(Records supplied)

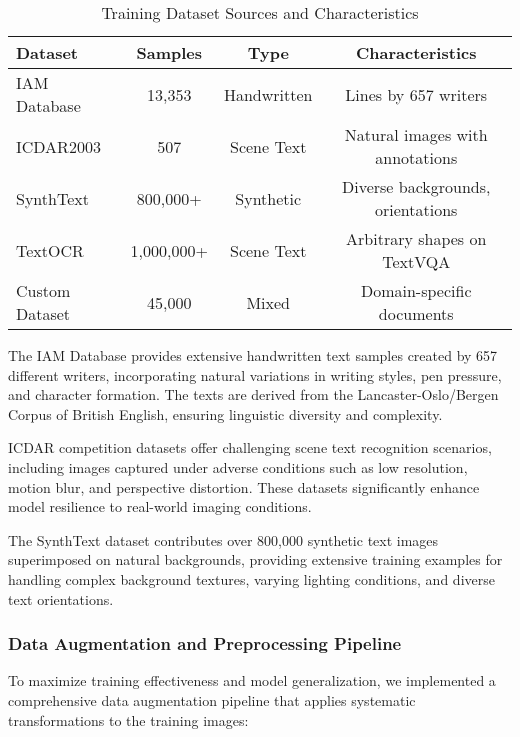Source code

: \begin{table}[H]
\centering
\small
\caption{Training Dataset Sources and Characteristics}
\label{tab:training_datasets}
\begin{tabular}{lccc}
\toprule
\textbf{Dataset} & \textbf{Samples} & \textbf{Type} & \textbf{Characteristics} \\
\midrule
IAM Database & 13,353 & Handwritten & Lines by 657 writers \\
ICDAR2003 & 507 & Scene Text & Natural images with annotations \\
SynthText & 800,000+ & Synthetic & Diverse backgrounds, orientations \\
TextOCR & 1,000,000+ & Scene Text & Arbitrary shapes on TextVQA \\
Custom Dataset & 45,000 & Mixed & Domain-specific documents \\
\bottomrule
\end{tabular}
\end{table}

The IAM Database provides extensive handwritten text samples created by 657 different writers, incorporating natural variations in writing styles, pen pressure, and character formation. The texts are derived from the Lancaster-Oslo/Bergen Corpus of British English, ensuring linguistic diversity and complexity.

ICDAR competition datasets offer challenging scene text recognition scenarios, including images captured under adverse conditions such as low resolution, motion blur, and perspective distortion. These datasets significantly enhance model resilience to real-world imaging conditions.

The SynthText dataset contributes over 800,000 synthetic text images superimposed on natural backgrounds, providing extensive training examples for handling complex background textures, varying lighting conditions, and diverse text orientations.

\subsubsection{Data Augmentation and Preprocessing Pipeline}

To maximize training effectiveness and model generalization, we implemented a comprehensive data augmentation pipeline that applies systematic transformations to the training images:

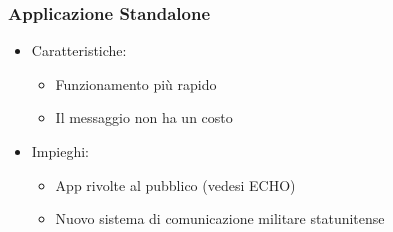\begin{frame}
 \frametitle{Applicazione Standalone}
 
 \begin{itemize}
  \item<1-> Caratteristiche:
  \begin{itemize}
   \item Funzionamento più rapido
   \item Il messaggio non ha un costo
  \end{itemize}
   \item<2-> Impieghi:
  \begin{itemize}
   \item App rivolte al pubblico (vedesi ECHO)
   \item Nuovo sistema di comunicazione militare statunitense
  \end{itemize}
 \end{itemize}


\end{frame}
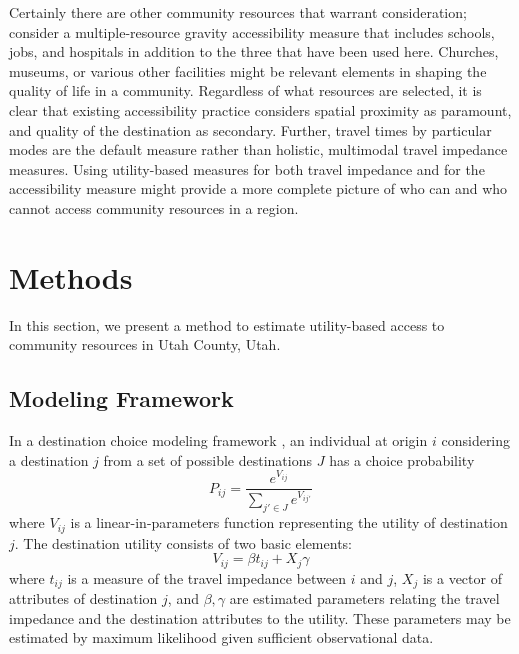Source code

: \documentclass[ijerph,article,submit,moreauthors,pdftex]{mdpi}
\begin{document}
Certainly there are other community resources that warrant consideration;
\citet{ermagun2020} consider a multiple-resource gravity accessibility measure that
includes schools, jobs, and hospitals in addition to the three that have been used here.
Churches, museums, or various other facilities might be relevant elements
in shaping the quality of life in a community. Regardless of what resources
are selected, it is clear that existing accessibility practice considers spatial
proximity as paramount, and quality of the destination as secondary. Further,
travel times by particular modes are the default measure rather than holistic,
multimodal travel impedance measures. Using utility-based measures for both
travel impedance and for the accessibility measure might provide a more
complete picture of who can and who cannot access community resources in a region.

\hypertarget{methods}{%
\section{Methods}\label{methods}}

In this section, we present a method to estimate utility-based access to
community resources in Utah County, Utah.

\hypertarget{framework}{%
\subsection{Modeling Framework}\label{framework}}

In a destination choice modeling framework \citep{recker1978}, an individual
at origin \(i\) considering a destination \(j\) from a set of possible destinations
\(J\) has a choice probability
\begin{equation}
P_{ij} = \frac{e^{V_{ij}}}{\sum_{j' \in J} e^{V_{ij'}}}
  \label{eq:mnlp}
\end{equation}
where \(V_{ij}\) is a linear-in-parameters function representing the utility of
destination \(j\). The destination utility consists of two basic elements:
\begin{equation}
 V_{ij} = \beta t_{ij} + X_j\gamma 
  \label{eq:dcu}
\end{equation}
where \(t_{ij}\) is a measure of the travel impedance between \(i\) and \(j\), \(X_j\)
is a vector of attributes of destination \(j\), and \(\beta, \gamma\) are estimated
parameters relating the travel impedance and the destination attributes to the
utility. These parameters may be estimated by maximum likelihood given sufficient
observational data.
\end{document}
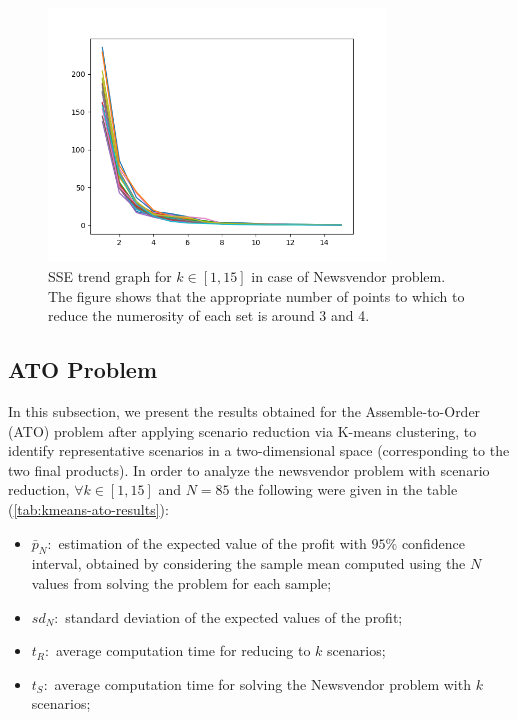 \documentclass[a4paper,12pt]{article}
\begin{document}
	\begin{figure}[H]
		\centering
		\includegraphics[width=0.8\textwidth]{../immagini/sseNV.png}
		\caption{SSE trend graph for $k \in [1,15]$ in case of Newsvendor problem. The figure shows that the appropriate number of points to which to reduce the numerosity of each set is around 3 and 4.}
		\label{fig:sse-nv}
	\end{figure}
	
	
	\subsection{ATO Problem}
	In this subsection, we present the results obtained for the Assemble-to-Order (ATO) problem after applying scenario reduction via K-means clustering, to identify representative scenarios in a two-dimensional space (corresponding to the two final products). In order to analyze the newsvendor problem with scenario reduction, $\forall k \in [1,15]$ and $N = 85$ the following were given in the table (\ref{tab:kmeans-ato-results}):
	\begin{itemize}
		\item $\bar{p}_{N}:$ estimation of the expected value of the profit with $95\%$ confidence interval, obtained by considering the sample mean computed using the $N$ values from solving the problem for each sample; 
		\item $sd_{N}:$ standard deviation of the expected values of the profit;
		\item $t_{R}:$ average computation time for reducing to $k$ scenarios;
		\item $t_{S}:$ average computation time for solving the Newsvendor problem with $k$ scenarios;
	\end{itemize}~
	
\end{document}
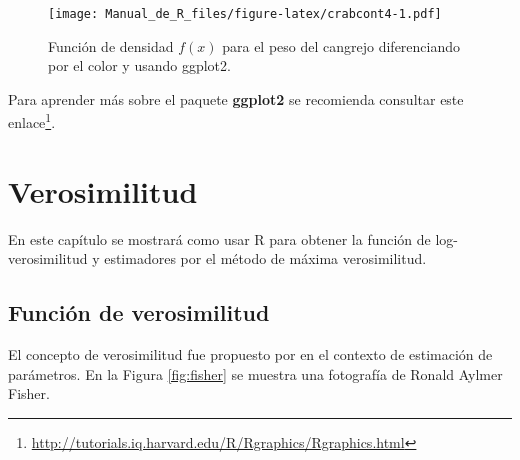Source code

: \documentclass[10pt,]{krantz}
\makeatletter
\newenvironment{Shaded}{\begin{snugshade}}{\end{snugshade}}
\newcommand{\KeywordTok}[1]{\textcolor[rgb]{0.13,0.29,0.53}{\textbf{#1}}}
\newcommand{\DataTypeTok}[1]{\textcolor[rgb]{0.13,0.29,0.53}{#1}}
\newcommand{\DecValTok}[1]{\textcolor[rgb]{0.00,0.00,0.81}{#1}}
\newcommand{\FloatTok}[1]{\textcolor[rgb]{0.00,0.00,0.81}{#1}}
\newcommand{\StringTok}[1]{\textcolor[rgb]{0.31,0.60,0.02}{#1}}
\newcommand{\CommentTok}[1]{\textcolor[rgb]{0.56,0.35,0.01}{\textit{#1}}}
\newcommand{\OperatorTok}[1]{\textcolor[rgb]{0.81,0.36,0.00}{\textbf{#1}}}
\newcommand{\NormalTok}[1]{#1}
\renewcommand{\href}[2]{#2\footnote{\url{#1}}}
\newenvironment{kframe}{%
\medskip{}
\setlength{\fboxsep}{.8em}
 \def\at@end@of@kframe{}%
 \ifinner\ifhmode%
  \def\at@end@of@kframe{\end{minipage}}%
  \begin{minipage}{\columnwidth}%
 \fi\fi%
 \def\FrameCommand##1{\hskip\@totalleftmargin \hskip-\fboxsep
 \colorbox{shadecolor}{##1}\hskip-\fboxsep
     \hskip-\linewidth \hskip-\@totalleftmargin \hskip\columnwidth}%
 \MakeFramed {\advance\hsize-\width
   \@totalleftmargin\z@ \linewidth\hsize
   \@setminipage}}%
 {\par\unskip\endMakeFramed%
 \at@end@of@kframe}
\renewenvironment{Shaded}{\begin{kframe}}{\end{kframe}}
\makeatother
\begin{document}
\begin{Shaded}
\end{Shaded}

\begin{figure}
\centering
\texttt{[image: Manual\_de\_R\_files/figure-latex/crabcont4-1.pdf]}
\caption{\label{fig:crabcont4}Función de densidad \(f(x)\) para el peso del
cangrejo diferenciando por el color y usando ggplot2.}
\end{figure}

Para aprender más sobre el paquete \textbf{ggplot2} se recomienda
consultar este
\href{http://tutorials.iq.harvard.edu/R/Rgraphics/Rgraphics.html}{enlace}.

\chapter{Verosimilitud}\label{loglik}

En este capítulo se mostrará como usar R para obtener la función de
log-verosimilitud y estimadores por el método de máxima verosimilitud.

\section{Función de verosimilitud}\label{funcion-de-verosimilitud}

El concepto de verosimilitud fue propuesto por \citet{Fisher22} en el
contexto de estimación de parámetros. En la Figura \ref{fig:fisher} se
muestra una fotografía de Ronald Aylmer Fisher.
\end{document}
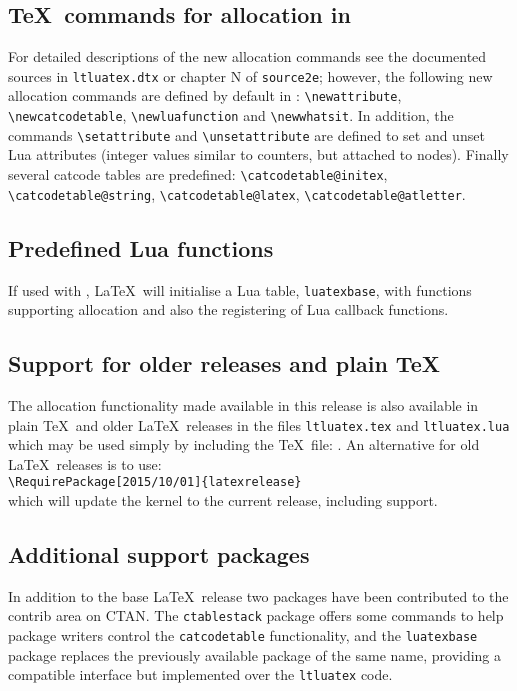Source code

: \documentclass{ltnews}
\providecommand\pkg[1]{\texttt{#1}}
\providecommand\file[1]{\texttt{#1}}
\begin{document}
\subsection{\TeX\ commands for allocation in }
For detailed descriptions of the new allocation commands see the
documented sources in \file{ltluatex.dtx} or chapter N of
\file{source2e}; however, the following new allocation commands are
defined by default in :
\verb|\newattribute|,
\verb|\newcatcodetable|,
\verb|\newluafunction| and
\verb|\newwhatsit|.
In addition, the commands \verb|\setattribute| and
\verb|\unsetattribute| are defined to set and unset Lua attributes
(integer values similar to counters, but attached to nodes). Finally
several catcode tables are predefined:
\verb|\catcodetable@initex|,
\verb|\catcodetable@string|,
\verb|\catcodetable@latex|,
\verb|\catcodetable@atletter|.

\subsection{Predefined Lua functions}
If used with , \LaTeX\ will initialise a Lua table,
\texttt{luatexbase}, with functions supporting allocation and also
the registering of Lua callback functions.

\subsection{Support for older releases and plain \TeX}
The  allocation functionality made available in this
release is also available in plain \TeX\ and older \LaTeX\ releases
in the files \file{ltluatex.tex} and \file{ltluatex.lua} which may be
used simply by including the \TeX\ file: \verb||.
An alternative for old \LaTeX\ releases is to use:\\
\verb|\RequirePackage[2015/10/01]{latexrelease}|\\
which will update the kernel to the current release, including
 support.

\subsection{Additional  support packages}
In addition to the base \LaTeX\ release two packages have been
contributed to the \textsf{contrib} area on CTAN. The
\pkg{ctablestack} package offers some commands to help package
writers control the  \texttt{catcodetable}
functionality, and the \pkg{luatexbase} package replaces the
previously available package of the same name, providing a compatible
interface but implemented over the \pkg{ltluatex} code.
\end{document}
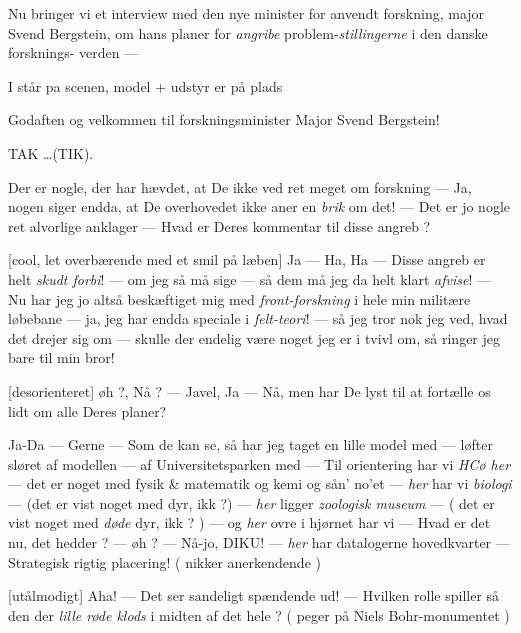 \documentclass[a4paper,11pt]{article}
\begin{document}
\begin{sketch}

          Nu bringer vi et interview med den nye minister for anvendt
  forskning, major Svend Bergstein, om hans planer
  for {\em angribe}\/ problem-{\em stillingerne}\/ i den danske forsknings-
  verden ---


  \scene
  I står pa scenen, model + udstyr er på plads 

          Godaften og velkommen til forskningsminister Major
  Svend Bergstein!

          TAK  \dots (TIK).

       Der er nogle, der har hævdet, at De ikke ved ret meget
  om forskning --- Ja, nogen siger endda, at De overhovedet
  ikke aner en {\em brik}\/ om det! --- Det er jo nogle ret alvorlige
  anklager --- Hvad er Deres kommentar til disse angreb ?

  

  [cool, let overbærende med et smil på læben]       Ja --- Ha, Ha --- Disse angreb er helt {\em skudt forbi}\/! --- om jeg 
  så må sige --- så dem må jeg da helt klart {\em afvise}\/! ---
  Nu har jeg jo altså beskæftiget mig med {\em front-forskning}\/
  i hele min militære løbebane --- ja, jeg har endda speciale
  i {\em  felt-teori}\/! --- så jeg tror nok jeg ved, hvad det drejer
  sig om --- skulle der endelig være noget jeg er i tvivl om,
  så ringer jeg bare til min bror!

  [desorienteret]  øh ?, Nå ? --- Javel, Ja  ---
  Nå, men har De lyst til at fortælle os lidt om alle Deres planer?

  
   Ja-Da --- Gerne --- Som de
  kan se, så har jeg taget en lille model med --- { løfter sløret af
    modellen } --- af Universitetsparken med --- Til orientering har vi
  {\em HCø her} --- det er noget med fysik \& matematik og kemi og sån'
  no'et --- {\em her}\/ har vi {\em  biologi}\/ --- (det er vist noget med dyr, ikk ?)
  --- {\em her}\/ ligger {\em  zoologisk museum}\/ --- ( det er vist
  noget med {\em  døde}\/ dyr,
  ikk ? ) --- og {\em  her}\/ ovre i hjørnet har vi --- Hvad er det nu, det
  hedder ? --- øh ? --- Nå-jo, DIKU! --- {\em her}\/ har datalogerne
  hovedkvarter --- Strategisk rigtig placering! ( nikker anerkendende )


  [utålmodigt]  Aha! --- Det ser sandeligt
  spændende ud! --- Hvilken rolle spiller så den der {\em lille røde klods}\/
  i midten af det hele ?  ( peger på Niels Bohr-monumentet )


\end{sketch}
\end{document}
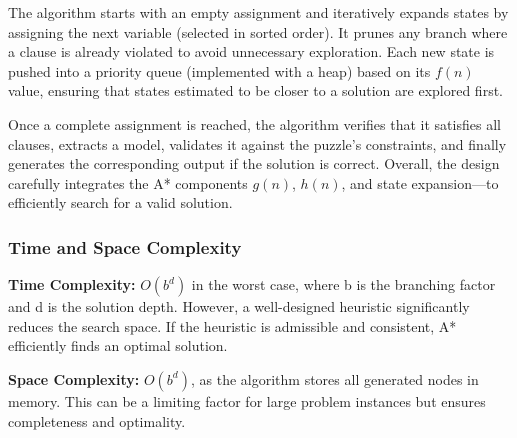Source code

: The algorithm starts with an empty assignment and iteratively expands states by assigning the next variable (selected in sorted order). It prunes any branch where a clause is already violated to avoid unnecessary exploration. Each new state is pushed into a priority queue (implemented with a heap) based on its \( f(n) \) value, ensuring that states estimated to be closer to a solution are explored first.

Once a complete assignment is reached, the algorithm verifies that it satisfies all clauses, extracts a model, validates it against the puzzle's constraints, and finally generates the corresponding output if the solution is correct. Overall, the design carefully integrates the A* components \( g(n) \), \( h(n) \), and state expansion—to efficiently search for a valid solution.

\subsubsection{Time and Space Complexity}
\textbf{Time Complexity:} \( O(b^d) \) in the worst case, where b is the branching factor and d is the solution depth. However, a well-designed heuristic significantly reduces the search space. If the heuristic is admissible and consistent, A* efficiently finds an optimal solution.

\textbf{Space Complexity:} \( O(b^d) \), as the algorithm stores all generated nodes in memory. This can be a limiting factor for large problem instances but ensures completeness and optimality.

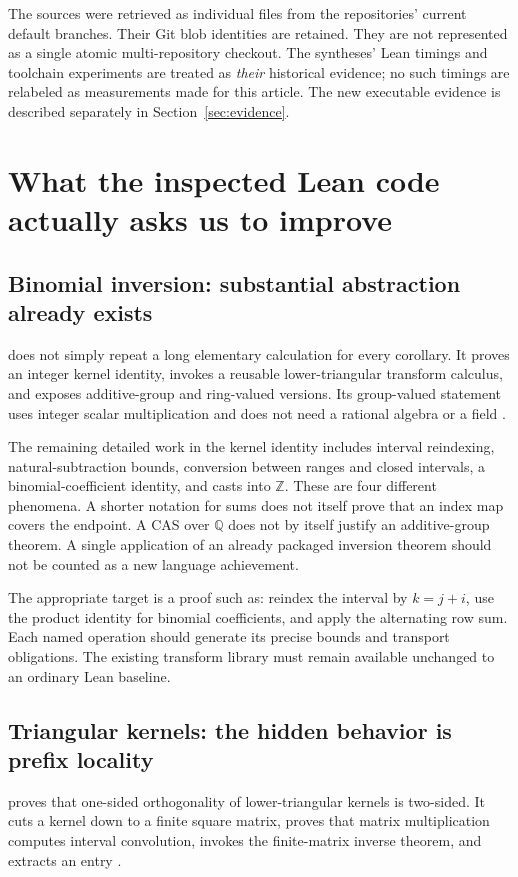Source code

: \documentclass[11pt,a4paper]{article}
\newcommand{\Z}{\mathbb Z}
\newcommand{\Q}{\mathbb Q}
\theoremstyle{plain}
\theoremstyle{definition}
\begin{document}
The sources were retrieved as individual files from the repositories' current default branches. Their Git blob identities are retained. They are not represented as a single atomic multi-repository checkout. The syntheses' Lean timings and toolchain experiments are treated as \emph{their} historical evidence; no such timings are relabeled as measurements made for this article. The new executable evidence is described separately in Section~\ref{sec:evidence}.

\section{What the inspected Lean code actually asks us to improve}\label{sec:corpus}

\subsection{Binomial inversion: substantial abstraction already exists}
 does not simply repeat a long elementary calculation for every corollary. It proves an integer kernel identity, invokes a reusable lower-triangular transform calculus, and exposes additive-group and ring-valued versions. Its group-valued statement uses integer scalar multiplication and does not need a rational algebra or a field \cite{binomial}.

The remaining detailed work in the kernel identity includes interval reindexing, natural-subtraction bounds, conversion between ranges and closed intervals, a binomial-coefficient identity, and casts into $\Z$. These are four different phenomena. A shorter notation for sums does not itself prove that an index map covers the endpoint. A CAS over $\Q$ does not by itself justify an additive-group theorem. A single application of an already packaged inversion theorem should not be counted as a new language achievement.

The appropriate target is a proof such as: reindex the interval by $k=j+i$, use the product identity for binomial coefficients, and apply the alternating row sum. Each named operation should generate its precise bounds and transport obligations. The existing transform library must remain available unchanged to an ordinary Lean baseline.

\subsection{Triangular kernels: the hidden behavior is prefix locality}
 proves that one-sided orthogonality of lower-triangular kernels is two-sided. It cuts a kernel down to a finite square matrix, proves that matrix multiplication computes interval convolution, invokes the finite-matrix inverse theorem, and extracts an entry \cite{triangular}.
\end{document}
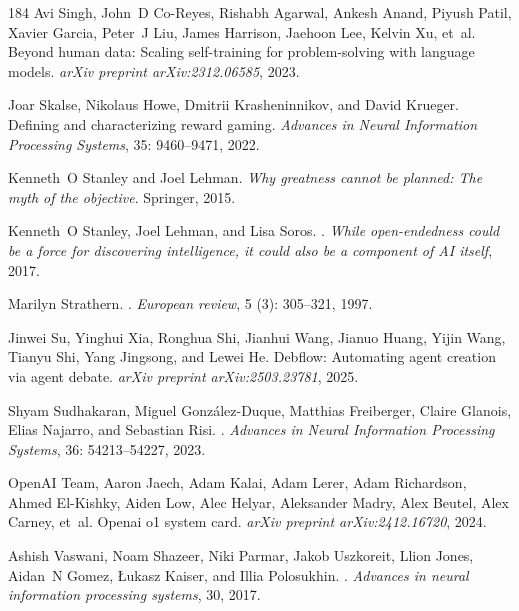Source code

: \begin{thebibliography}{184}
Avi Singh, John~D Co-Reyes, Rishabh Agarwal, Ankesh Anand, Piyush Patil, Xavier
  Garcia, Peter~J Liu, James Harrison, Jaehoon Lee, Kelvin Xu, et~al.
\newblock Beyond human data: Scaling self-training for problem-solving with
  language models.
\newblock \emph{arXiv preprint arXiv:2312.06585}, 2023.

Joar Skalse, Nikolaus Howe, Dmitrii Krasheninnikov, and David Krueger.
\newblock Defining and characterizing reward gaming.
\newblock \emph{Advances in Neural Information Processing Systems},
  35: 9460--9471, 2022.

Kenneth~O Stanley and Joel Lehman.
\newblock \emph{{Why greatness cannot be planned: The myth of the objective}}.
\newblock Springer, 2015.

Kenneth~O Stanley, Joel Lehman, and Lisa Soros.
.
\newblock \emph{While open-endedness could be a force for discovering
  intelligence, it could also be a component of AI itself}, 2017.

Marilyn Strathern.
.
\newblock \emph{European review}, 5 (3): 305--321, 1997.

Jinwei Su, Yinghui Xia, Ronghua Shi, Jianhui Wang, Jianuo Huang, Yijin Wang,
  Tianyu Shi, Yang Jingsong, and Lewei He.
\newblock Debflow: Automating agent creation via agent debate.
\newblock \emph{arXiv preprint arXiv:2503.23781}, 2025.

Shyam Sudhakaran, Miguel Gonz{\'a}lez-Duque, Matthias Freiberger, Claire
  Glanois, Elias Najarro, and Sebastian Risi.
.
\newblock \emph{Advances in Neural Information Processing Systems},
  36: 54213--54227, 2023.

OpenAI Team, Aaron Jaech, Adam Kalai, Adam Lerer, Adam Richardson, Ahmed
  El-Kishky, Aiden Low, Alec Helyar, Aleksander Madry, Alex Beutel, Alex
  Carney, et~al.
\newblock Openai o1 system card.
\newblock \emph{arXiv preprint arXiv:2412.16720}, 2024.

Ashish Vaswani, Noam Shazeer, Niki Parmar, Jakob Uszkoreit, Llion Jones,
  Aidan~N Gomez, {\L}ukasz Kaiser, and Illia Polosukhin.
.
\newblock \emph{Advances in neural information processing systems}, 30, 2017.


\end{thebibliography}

(What you have to do) Copy every line in the listing above where the string "citet" turns up.

(Answer for the task)
\citet{ermagun2020} consider a multiple-resource gravity accessibility measure that
El concepto de verosimilitud fue propuesto por \citet{Fisher22} en el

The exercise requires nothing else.